**Problem details:**
Select the lines below containing the word "above".

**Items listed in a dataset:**
:::::
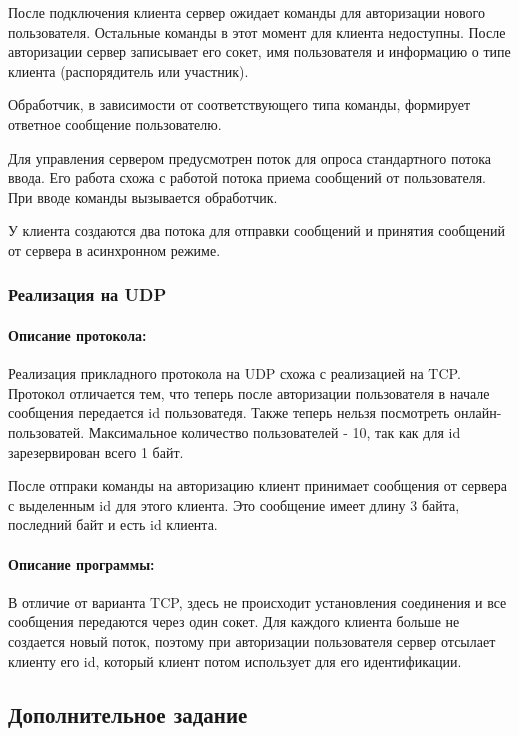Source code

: После подключения клиента сервер ожидает команды для авторизации нового пользователя. Остальные команды в этот момент для клиента недоступны. После авторизации сервер записывает его сокет, имя пользователя и информацию о типе клиента (распорядитель или участник).

Обработчик, в зависимости от соответствующего типа команды, формирует ответное сообщение пользователю.

Для управления сервером предусмотрен поток для опроса стандартного потока ввода. Его работа схожа с работой потока приема сообщений от пользователя. При вводе команды вызывается обработчик. 

У клиента создаются два потока для отправки сообщений и принятия сообщений от сервера в асинхронном режиме. 

\subsubsection{Реализация на UDP}

\paragraph{Описание протокола:}

Реализация прикладного протокола на UDP схожа с реализацией на TCP. Протокол отличается тем, что теперь после авторизации пользователя в начале сообщения передается id пользоватедя. Также теперь нельзя посмотреть онлайн-пользоватей. Максимальное количество пользователей - 10, так как для id зарезервирован всего 1 байт.

После отпраки команды на авторизацию клиент принимает сообщения от сервера с выделенным id для этого клиента. Это сообщение имеет длину 3 байта, последний байт и есть id клиента.

\paragraph{Описание программы:}

В отличие от варианта TCP, здесь не происходит установления соединения и все сообщения передаются через один сокет. Для каждого клиента больше не создается новый поток, поэтому при авторизации пользователя сервер отсылает клиенту его id, который клиент потом использует для его идентификации.

\subsection{Дополнительное задание}

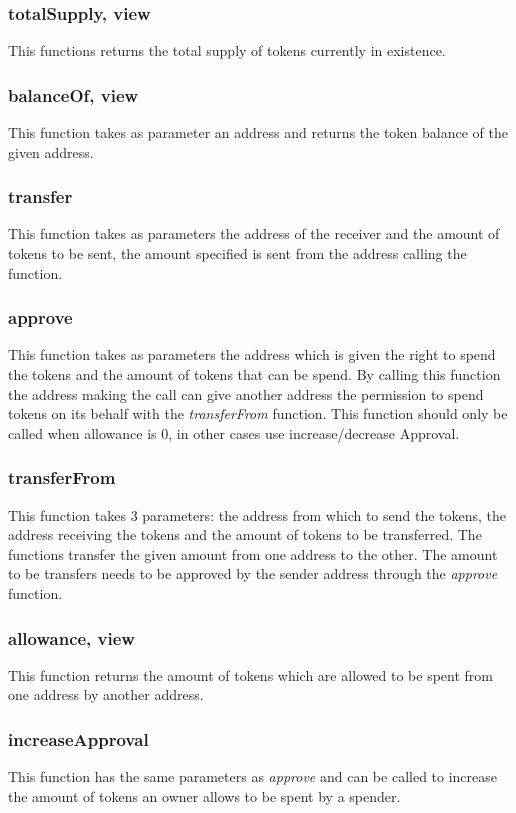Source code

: \documentclass[12pt,a4paper]{article}
\begin{document}
\subsubsection*{totalSupply, view}
This functions returns the total supply of tokens currently in existence.
\subsubsection*{balanceOf, view}
This function takes as parameter an address and returns the token balance of the given address.
\subsubsection*{transfer}
This function takes as parameters the address of the receiver and the amount of tokens to be sent, the amount specified is sent from the address calling the function.
\subsubsection*{approve}
This function takes as parameters the address which is given the right to spend the tokens and the amount of tokens that can be spend. By calling this function the address making the call can give another address the permission to spend tokens on its behalf with the \textit{transferFrom} function. This function should only be called when allowance is 0, in other cases use increase/decrease Approval.
\subsubsection*{transferFrom}
This function takes 3 parameters: the address from which to send the tokens, the address receiving the tokens and the amount of tokens to be transferred. The functions transfer the given amount from one address to the other. The amount to be transfers needs to be approved by the sender address through the \textit{approve} function. 
\subsubsection*{allowance, view}
This function returns the amount of tokens which are allowed to be spent from one address by another address.
\subsubsection*{increaseApproval}
This function has the same parameters as \textit{approve} and can be called to increase the amount of tokens an owner allows to be spent by a spender. 
\end{document}

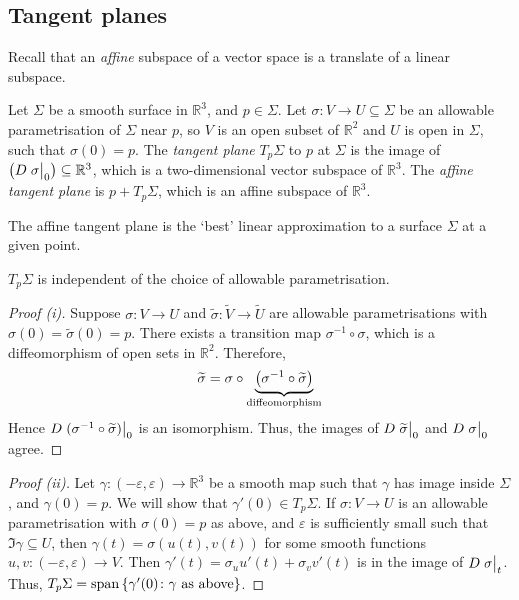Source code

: \subsection{Tangent planes}
Recall that an \textit{affine} subspace of a vector space is a translate of a linear subspace.
\begin{definition}
	Let \( \Sigma \) be a smooth surface in \( \mathbb R^3 \), and \( p \in \Sigma \).
	Let \( \sigma \colon V \to U \subseteq \Sigma \) be an allowable parametrisation of \( \Sigma \) near \( p \), so \( V \) is an open subset of \( \mathbb R^2 \) and \( U \) is open in \( \Sigma \), such that \( \sigma(0) = p \).
	The \textit{tangent plane} \( T_p \Sigma \) to \( p \) at \( \Sigma \) is the image of \( \qty(D \eval{\sigma}_0) \subseteq \mathbb R^3 \), which is a two-dimensional vector subspace of \( \mathbb R^3 \).
	The \textit{affine tangent plane} is \( p + T_p \Sigma \), which is an affine subspace of \( \mathbb R^3 \).
\end{definition}
\begin{remark}
	The affine tangent plane is the `best' linear approximation to a surface \( \Sigma \) at a given point.
\end{remark}
\begin{lemma}
	\( T_p \Sigma \) is independent of the choice of allowable parametrisation.
\end{lemma}
\begin{proof}[Proof (i)]
	Suppose \( \sigma \colon V \to U \) and \( \widetilde \sigma \colon \widetilde V \to \widetilde U \) are allowable parametrisations with \( \sigma(0) = \widetilde \sigma(0) = p \).
	There exists a transition map \( \sigma^{-1} \circ \sigma \), which is a diffeomorphism of open sets in \( \mathbb R^2 \).
	Therefore,
	\[ \widetilde \sigma = \sigma \circ \underbrace{\qty(\sigma^{-1} \circ \widetilde \sigma)}_{\text{diffeomorphism}} \]
	Hence \( D\eval{(\sigma^{-1} \circ \widetilde \sigma)}_{0} \) is an isomorphism.
	Thus, the images of \( D \eval{\widetilde \sigma}_0 \) and \( D \eval{\sigma}_0 \) agree.
\end{proof}
\begin{proof}[Proof (ii)]
	Let \( \gamma \colon (-\varepsilon, \varepsilon) \to \mathbb R^3 \) be a smooth map such that \( \gamma \) has image inside \( \Sigma \), and \( \gamma(0) = p \).
	We will show that \( \gamma'(0) \in T_p \Sigma \).
	If \( \sigma \colon V \to U \) is an allowable parametrisation with \( \sigma(0) = p \) as above, and \( \varepsilon \) is sufficiently small such that \( \Im \gamma \subseteq U \), then \( \gamma(t) = \sigma(u(t), v(t)) \) for some smooth functions \( u, v \colon (-\varepsilon, \varepsilon) \to V \).
	Then \( \gamma'(t) = \sigma_u u'(t) + \sigma_v v'(t) \) is in the image of \( D \eval{\sigma}_t \).
	Thus, \( T_p \Sigma = \operatorname{span} \qty{ \gamma'(0) \colon \gamma \text{ as above} } \).
\end{proof}
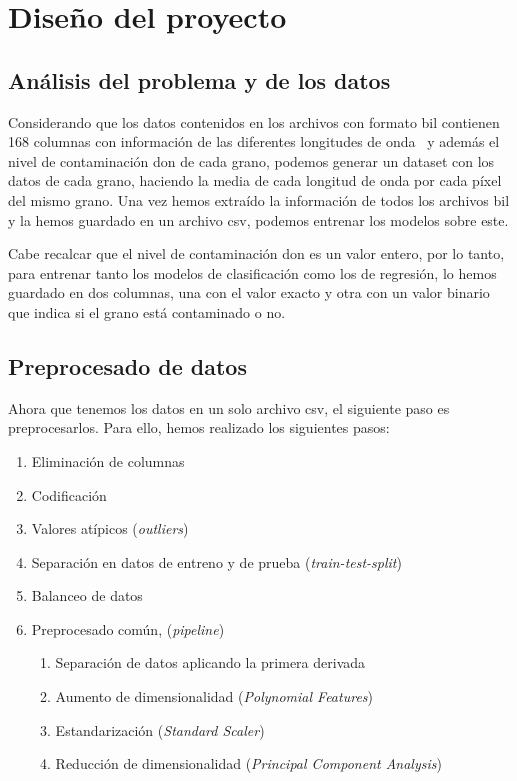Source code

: \section{Diseño del proyecto}

\subsection{Análisis del problema y de los datos}\label{sec:obtencion}

Considerando que los datos contenidos en los archivos con formato \gls{bil} contienen 168 columnas con información de las diferentes longitudes de onda\ \cite{WhatIsHy18:online} y además el nivel de contaminación \gls{don} de cada grano, podemos generar un \gls{dataset} con los datos de cada grano, haciendo la media de cada longitud de onda por cada píxel del mismo grano. Una vez hemos extraído la información de todos los archivos \gls{bil} y la hemos guardado en un archivo \acrshort{csv}, podemos entrenar los modelos sobre este.

Cabe recalcar que el nivel de contaminación \gls{don} es un valor entero, por lo tanto, para entrenar tanto los modelos de clasificación como los de regresión, lo hemos guardado en dos columnas, una con el valor exacto y otra con un valor binario que indica si el grano está contaminado o no.

\subsection{Preprocesado de datos}\label{sec:preprocesado}

Ahora que tenemos los datos en un solo archivo \acrshort{csv}, el siguiente paso es preprocesarlos. Para ello, hemos realizado los siguientes pasos: 

\begin{enumerate}
    \item Eliminación de columnas
    \item Codificación
    \item Valores atípicos (\textit{outliers})
    \item Separación en datos de entreno y de prueba (\textit{train-test-split})
    \item Balanceo de datos
    \item Preprocesado común, (\textit{pipeline})
    \begin{enumerate}
        \item Separación de datos aplicando la primera derivada 
        \item Aumento de dimensionalidad (\textit{Polynomial Features})
        \item Estandarización  (\textit{Standard Scaler})
        \item Reducción de dimensionalidad (\textit{Principal Component Analysis})
    \end{enumerate}
    
\end{enumerate}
:::::
**Answer to this exercise:**
	If \( \sigma \colon V \to U \) is an allowable parametrisation with \( \sigma(0) = p \) as above, and \( \varepsilon \) is sufficiently small such that \( \Im \gamma \subseteq U \), then \( \gamma(t) = \sigma(u(t), v(t)) \) for some smooth functions \( u, v \colon (-\varepsilon, \varepsilon) \to V \).
	Thus, \( T_p \Sigma = \operatorname{span} \qty{ \gamma'(0) \colon \gamma \text{ as above} } \).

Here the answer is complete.